- _Prompt_
Your answer should be the lines from the one containing "CWE-306: Missing Authentication" through the final line below, copied exactly.

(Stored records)
--- --- ---

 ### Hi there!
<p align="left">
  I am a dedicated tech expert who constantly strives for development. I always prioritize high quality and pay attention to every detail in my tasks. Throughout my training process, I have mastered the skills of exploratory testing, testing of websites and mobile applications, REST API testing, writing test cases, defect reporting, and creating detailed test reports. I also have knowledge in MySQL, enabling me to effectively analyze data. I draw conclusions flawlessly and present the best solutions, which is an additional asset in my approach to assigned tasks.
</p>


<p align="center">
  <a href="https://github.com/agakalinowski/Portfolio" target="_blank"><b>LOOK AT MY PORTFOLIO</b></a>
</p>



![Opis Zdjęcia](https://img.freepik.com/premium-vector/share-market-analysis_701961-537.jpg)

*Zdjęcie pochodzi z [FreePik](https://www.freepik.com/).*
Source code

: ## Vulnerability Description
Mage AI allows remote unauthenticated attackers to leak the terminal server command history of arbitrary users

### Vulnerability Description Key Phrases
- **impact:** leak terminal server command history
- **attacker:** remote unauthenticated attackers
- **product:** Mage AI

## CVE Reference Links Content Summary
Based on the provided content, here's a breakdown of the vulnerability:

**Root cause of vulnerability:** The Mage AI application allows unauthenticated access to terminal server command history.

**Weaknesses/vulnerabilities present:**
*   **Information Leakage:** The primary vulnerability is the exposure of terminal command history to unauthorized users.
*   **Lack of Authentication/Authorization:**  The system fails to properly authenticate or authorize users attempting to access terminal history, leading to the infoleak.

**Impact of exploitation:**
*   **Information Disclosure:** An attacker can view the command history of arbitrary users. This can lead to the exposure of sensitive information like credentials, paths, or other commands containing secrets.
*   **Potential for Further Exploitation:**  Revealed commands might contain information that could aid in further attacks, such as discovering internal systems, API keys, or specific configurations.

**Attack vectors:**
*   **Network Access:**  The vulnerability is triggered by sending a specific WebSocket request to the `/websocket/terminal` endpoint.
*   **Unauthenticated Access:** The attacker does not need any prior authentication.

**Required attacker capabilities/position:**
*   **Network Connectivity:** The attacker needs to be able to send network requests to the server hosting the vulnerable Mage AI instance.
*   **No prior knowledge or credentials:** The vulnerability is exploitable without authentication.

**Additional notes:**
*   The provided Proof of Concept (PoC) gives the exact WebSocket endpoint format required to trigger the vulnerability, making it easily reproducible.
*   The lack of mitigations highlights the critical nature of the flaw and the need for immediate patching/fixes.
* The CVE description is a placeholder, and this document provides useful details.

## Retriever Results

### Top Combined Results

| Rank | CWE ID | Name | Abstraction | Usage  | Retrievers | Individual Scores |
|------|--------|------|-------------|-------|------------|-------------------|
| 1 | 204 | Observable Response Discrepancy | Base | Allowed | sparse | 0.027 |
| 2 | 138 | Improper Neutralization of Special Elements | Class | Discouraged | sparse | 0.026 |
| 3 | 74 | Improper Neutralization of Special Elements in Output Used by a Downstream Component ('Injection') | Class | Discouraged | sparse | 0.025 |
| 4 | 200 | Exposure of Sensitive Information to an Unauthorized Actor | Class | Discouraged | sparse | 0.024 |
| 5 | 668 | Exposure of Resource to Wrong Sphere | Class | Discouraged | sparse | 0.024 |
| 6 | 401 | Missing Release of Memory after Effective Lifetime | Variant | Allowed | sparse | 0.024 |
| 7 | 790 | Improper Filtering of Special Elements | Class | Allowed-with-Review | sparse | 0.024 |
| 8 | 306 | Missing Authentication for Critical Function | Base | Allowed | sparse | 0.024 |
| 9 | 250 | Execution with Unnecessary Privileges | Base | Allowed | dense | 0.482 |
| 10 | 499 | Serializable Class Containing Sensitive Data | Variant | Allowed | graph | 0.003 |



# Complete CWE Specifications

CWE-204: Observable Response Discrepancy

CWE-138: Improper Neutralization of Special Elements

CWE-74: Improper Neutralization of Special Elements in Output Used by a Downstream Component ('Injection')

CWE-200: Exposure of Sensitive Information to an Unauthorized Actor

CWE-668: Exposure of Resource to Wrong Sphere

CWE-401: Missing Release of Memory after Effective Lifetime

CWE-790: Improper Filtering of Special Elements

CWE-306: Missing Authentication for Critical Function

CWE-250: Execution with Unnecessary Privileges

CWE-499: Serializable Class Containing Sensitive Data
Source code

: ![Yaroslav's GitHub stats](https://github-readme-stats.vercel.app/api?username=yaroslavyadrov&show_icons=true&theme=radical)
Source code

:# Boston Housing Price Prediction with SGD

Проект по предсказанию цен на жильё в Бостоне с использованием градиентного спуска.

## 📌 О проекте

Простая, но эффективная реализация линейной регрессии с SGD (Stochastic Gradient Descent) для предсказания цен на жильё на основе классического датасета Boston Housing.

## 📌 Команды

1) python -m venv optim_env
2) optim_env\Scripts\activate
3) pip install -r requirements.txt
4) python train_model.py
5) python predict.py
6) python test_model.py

--- --- ---

- _Answer below_
CWE-306: Missing Authentication for Critical Function

CWE-250: Execution with Unnecessary Privileges

CWE-499: Serializable Class Containing Sensitive Data
Source code

: ![Yaroslav's GitHub stats](https://github-readme-stats.vercel.app/api?username=yaroslavyadrov&show_icons=true&theme=radical)
Source code

:# Boston Housing Price Prediction with SGD

Проект по предсказанию цен на жильё в Бостоне с использованием градиентного спуска.

## 📌 О проекте

Простая, но эффективная реализация линейной регрессии с SGD (Stochastic Gradient Descent) для предсказания цен на жильё на основе классического датасета Boston Housing.

## 📌 Команды

1) python -m venv optim_env
2) optim_env\Scripts\activate
3) pip install -r requirements.txt
4) python train_model.py
5) python predict.py
6) python test_model.py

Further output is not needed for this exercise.